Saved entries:
Content starts

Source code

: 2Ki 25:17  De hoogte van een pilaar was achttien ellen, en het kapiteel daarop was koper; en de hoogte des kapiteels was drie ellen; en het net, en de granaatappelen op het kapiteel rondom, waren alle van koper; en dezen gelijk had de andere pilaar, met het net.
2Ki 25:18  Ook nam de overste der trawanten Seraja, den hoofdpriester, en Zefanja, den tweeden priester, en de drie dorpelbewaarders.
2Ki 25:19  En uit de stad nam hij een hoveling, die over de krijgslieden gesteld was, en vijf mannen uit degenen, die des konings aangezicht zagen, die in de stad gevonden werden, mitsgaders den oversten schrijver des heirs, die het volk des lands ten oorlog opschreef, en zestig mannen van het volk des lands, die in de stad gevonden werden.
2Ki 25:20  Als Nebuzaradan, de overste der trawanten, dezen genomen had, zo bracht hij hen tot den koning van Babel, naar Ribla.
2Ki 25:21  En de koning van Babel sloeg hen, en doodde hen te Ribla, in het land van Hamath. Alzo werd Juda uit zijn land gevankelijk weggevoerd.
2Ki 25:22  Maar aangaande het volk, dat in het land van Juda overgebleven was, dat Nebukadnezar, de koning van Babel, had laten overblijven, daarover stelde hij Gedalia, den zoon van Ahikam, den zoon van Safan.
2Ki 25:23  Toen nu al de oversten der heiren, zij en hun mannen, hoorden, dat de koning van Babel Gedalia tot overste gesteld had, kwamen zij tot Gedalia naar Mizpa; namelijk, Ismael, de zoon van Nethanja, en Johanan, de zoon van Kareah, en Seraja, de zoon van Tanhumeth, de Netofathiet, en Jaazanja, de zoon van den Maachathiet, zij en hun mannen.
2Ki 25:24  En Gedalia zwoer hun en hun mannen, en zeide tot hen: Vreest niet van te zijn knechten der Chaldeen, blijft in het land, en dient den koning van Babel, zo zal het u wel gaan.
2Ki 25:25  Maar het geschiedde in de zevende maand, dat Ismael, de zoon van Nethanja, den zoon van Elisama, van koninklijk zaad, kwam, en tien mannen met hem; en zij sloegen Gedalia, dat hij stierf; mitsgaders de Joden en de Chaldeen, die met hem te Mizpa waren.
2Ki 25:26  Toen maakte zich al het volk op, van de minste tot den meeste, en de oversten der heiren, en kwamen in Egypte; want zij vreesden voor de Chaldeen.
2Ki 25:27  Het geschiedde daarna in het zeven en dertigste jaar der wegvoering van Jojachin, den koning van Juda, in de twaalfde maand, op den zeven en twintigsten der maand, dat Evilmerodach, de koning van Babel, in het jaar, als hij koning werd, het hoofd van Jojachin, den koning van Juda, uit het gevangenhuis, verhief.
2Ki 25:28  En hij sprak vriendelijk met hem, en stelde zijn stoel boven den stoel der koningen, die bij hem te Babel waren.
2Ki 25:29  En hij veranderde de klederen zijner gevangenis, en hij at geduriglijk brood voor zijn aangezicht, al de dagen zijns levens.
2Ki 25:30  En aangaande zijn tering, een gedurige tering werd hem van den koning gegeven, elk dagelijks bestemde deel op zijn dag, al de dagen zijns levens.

Content ends

### PROBLEM DETAILS
Once more, write out all the data exactly.

### TASK OUTPUT
Source code

: 2Ki 25:17  De hoogte van een pilaar was achttien ellen, en het kapiteel daarop was koper; en de hoogte des kapiteels was drie ellen; en het net, en de granaatappelen op het kapiteel rondom, waren alle van koper; en dezen gelijk had de andere pilaar, met het net.
2Ki 25:18  Ook nam de overste der trawanten Seraja, den hoofdpriester, en Zefanja, den tweeden priester, en de drie dorpelbewaarders.
2Ki 25:19  En uit de stad nam hij een hoveling, die over de krijgslieden gesteld was, en vijf mannen uit degenen, die des konings aangezicht zagen, die in de stad gevonden werden, mitsgaders den oversten schrijver des heirs, die het volk des lands ten oorlog opschreef, en zestig mannen van het volk des lands, die in de stad gevonden werden.
2Ki 25:20  Als Nebuzaradan, de overste der trawanten, dezen genomen had, zo bracht hij hen tot den koning van Babel, naar Ribla.
2Ki 25:21  En de koning van Babel sloeg hen, en doodde hen te Ribla, in het land van Hamath. Alzo werd Juda uit zijn land gevankelijk weggevoerd.
2Ki 25:22  Maar aangaande het volk, dat in het land van Juda overgebleven was, dat Nebukadnezar, de koning van Babel, had laten overblijven, daarover stelde hij Gedalia, den zoon van Ahikam, den zoon van Safan.
2Ki 25:23  Toen nu al de oversten der heiren, zij en hun mannen, hoorden, dat de koning van Babel Gedalia tot overste gesteld had, kwamen zij tot Gedalia naar Mizpa; namelijk, Ismael, de zoon van Nethanja, en Johanan, de zoon van Kareah, en Seraja, de zoon van Tanhumeth, de Netofathiet, en Jaazanja, de zoon van den Maachathiet, zij en hun mannen.
2Ki 25:24  En Gedalia zwoer hun en hun mannen, en zeide tot hen: Vreest niet van te zijn knechten der Chaldeen, blijft in het land, en dient den koning van Babel, zo zal het u wel gaan.
2Ki 25:25  Maar het geschiedde in de zevende maand, dat Ismael, de zoon van Nethanja, den zoon van Elisama, van koninklijk zaad, kwam, en tien mannen met hem; en zij sloegen Gedalia, dat hij stierf; mitsgaders de Joden en de Chaldeen, die met hem te Mizpa waren.
2Ki 25:26  Toen maakte zich al het volk op, van de minste tot den meeste, en de oversten der heiren, en kwamen in Egypte; want zij vreesden voor de Chaldeen.
2Ki 25:27  Het geschiedde daarna in het zeven en dertigste jaar der wegvoering van Jojachin, den koning van Juda, in de twaalfde maand, op den zeven en twintigsten der maand, dat Evilmerodach, de koning van Babel, in het jaar, als hij koning werd, het hoofd van Jojachin, den koning van Juda, uit het gevangenhuis, verhief.
2Ki 25:28  En hij sprak vriendelijk met hem, en stelde zijn stoel boven den stoel der koningen, die bij hem te Babel waren.
2Ki 25:29  En hij veranderde de klederen zijner gevangenis, en hij at geduriglijk brood voor zijn aangezicht, al de dagen zijns levens.
2Ki 25:30  En aangaande zijn tering, een gedurige tering werd hem van den koning gegeven, elk dagelijks bestemde deel op zijn dag, al de dagen zijns levens.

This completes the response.